Dataset items

+--

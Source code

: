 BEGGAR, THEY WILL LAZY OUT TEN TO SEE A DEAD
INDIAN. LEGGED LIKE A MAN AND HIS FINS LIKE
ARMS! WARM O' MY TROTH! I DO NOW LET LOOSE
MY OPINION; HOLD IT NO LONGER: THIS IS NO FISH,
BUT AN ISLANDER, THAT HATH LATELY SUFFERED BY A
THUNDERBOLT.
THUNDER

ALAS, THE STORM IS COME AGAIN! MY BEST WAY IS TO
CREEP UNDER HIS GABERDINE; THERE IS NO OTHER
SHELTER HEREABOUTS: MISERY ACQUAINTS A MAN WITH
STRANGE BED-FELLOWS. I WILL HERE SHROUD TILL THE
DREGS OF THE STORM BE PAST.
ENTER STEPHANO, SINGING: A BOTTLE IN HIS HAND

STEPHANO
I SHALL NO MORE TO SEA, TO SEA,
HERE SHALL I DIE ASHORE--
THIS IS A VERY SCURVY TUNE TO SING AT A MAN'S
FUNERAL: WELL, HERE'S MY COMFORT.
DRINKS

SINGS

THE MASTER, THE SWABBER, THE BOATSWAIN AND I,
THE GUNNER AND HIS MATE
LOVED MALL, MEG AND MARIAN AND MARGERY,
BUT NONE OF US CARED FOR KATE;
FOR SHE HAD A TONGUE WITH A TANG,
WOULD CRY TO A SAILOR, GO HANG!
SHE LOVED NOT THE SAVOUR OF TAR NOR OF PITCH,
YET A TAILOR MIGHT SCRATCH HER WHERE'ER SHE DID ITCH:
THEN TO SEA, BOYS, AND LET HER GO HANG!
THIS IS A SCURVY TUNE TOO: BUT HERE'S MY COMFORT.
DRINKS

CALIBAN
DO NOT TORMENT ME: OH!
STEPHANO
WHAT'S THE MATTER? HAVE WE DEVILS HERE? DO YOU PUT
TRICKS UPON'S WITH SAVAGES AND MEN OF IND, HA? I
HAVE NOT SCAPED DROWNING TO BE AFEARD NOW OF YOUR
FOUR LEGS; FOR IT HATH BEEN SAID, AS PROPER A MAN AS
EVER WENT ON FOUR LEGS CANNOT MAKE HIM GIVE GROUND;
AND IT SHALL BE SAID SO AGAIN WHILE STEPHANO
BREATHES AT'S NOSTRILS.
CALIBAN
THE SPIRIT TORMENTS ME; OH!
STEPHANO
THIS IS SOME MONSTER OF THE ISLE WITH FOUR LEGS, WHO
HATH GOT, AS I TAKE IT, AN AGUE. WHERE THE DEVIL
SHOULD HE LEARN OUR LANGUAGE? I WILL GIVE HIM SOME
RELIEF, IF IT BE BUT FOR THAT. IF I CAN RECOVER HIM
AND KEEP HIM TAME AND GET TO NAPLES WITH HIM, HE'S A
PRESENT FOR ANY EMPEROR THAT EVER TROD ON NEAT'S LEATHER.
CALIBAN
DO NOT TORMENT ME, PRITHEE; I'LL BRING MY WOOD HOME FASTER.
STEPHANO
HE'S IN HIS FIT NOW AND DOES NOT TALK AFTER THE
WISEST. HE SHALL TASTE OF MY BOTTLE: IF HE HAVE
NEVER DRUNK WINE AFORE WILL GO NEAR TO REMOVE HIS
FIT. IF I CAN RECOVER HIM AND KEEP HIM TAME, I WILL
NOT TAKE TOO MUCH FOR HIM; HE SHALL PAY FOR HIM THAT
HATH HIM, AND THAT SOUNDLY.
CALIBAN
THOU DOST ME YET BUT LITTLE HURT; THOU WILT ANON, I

+--

• YOUR OBJECTIVE: Could you type out every entry again exactly as it stands?

• EXERCISE SOLUTION:
Source code

: BEGGAR, THEY WILL LAZY OUT TEN TO SEE A DEAD
INDIAN. LEGGED LIKE A MAN AND HIS FINS LIKE
ARMS! WARM O' MY TROTH! I DO NOW LET LOOSE
MY OPINION; HOLD IT NO LONGER: THIS IS NO FISH,
BUT AN ISLANDER, THAT HATH LATELY SUFFERED BY A
THUNDERBOLT.
THUNDER

ALAS, THE STORM IS COME AGAIN! MY BEST WAY IS TO
CREEP UNDER HIS GABERDINE; THERE IS NO OTHER
SHELTER HEREABOUTS: MISERY ACQUAINTS A MAN WITH
STRANGE BED-FELLOWS. I WILL HERE SHROUD TILL THE
DREGS OF THE STORM BE PAST.
ENTER STEPHANO, SINGING: A BOTTLE IN HIS HAND

STEPHANO
I SHALL NO MORE TO SEA, TO SEA,
HERE SHALL I DIE ASHORE--
THIS IS A VERY SCURVY TUNE TO SING AT A MAN'S
FUNERAL: WELL, HERE'S MY COMFORT.
DRINKS

SINGS

THE MASTER, THE SWABBER, THE BOATSWAIN AND I,
THE GUNNER AND HIS MATE
LOVED MALL, MEG AND MARIAN AND MARGERY,
BUT NONE OF US CARED FOR KATE;
FOR SHE HAD A TONGUE WITH A TANG,
WOULD CRY TO A SAILOR, GO HANG!
SHE LOVED NOT THE SAVOUR OF TAR NOR OF PITCH,
YET A TAILOR MIGHT SCRATCH HER WHERE'ER SHE DID ITCH:
THEN TO SEA, BOYS, AND LET HER GO HANG!
THIS IS A SCURVY TUNE TOO: BUT HERE'S MY COMFORT.
DRINKS

CALIBAN
DO NOT TORMENT ME: OH!
STEPHANO
WHAT'S THE MATTER? HAVE WE DEVILS HERE? DO YOU PUT
TRICKS UPON'S WITH SAVAGES AND MEN OF IND, HA? I
HAVE NOT SCAPED DROWNING TO BE AFEARD NOW OF YOUR
FOUR LEGS; FOR IT HATH BEEN SAID, AS PROPER A MAN AS
EVER WENT ON FOUR LEGS CANNOT MAKE HIM GIVE GROUND;
AND IT SHALL BE SAID SO AGAIN WHILE STEPHANO
BREATHES AT'S NOSTRILS.
CALIBAN
THE SPIRIT TORMENTS ME; OH!
STEPHANO
THIS IS SOME MONSTER OF THE ISLE WITH FOUR LEGS, WHO
HATH GOT, AS I TAKE IT, AN AGUE. WHERE THE DEVIL
SHOULD HE LEARN OUR LANGUAGE? I WILL GIVE HIM SOME
RELIEF, IF IT BE BUT FOR THAT. IF I CAN RECOVER HIM
AND KEEP HIM TAME AND GET TO NAPLES WITH HIM, HE'S A
PRESENT FOR ANY EMPEROR THAT EVER TROD ON NEAT'S LEATHER.
CALIBAN
DO NOT TORMENT ME, PRITHEE; I'LL BRING MY WOOD HOME FASTER.
STEPHANO
HE'S IN HIS FIT NOW AND DOES NOT TALK AFTER THE
WISEST. HE SHALL TASTE OF MY BOTTLE: IF HE HAVE
NEVER DRUNK WINE AFORE WILL GO NEAR TO REMOVE HIS
FIT. IF I CAN RECOVER HIM AND KEEP HIM TAME, I WILL
NOT TAKE TOO MUCH FOR HIM; HE SHALL PAY FOR HIM THAT
HATH HIM, AND THAT SOUNDLY.
CALIBAN
THOU DOST ME YET BUT LITTLE HURT; THOU WILT ANON, I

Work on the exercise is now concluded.